The response of the climate
These calculations clearly demonstrate that changes in atmospheric greenhouse gas concentrations have important impacts on radiation emission, and therefore temperature. Physical calculations tell us that a 3.6 Wm-2 increase in radiation trapping, which would arise through a doubling of the atmospheric concentration of CO2, would lead to a 1°C temperature rise. However, this simple relationship is complicated by other factors, enhancing or reducing the response. One example is water vapour, which is increasingly evaporated with a warming climate. Water vapour further enhances the greenhouse effect, approximately doubling the impact of CO2. Another is cloud cover. Increased cloud cover (through increased evaporation) can either: reduce warming through an increase in the reflectance of solar radiation to space; or increase warming through the trapping of surface emitted heat radiation. However, cloud response to climate change remains a great uncertainty, and contributes to the wide range of temperatures (2.0°C to 4.5°C) predicted for a CO2 doubling.

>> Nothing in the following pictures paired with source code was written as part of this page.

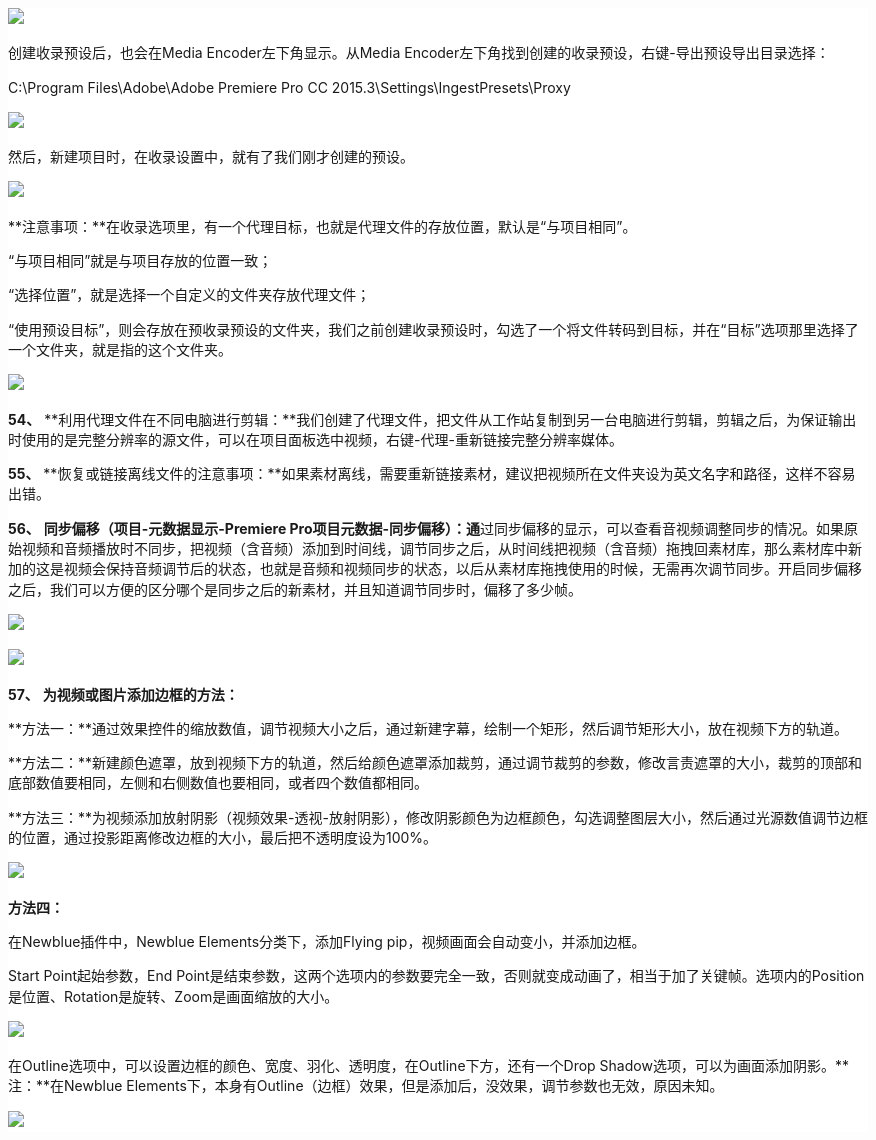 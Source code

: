 ![](https://pic4.zhimg.com/v2-065a8a017286c78e2f980ee8fd2c28df_b.jpg)

创建收录预设后，也会在Media Encoder左下角显示。从Media Encoder左下角找到创建的收录预设，右键-导出预设导出目录选择：

C:\\Program Files\\Adobe\\Adobe Premiere Pro CC 2015.3\\Settings\\IngestPresets\\Proxy

![](https://pic3.zhimg.com/v2-59c9094aaaedba77ea8e75ff88faa22a_b.jpg)

然后，新建项目时，在收录设置中，就有了我们刚才创建的预设。

![](https://pic1.zhimg.com/v2-ea2d74503009beae7f4cb9fbc76dd2f8_b.jpg)

**注意事项：**在收录选项里，有一个代理目标，也就是代理文件的存放位置，默认是“与项目相同”。

“与项目相同”就是与项目存放的位置一致；

“选择位置”，就是选择一个自定义的文件夹存放代理文件；

“使用预设目标”，则会存放在预收录预设的文件夹，我们之前创建收录预设时，勾选了一个将文件转码到目标，并在“目标”选项那里选择了一个文件夹，就是指的这个文件夹。

![](https://pic1.zhimg.com/v2-8f6a34d76ab5d9930993f06d9d6e1aa8_b.jpg)

**54、** **利用代理文件在不同电脑进行剪辑：**我们创建了代理文件，把文件从工作站复制到另一台电脑进行剪辑，剪辑之后，为保证输出时使用的是完整分辨率的源文件，可以在项目面板选中视频，右键-代理-重新链接完整分辨率媒体。

**55、** **恢复或链接离线文件的注意事项：**如果素材离线，需要重新链接素材，建议把视频所在文件夹设为英文名字和路径，这样不容易出错。

**56、** **同步偏移（项目-元数据显示-Premiere Pro项目元数据-同步偏移）：通**过同步偏移的显示，可以查看音视频调整同步的情况。如果原始视频和音频播放时不同步，把视频（含音频）添加到时间线，调节同步之后，从时间线把视频（含音频）拖拽回素材库，那么素材库中新加的这是视频会保持音频调节后的状态，也就是音频和视频同步的状态，以后从素材库拖拽使用的时候，无需再次调节同步。开启同步偏移之后，我们可以方便的区分哪个是同步之后的新素材，并且知道调节同步时，偏移了多少帧。

![](https://pic3.zhimg.com/v2-79bc1fea7e0a82400b7e76dc9ff0452a_b.jpg)

![](https://pic4.zhimg.com/v2-bf300b716fd055c40f1c03175bafabcf_b.jpg)

**57、** **为视频或图片添加边框的方法：**

**方法一：**通过效果控件的缩放数值，调节视频大小之后，通过新建字幕，绘制一个矩形，然后调节矩形大小，放在视频下方的轨道。

**方法二：**新建颜色遮罩，放到视频下方的轨道，然后给颜色遮罩添加裁剪，通过调节裁剪的参数，修改言责遮罩的大小，裁剪的顶部和底部数值要相同，左侧和右侧数值也要相同，或者四个数值都相同。

**方法三：**为视频添加放射阴影（视频效果-透视-放射阴影），修改阴影颜色为边框颜色，勾选调整图层大小，然后通过光源数值调节边框的位置，通过投影距离修改边框的大小，最后把不透明度设为100%。

![](https://pic1.zhimg.com/v2-760791c4d5e9f6a811fd0e26e57d8adc_b.jpg)

**方法四：**

在Newblue插件中，Newblue Elements分类下，添加Flying pip，视频画面会自动变小，并添加边框。

Start Point起始参数，End Point是结束参数，这两个选项内的参数要完全一致，否则就变成动画了，相当于加了关键帧。选项内的Position是位置、Rotation是旋转、Zoom是画面缩放的大小。

![](https://pic4.zhimg.com/v2-0f80d43b3a7daba6071efe25726ba38b_b.jpg)

在Outline选项中，可以设置边框的颜色、宽度、羽化、透明度，在Outline下方，还有一个Drop Shadow选项，可以为画面添加阴影。**注：**在Newblue Elements下，本身有Outline（边框）效果，但是添加后，没效果，调节参数也无效，原因未知。

![](https://pic2.zhimg.com/v2-04e8092d3f9a59dc89050882bea7a0ad_b.jpg)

The concentration of CO2 in the atmosphere has varied over time but it remained below about 0.03% from several million years ago (before the first primates appeared on Earth) until the beginning of the nineteenth century. It has risen steadily since then as a result of the burning of fossil fuels, reaching 0.04% in 2013. Predictions for the date when it will reach double its pre-industrial value vary according to assumptions on future emissions ranging from 2050, with no abatement, to 2100 if international agreements could produce really significant reductions.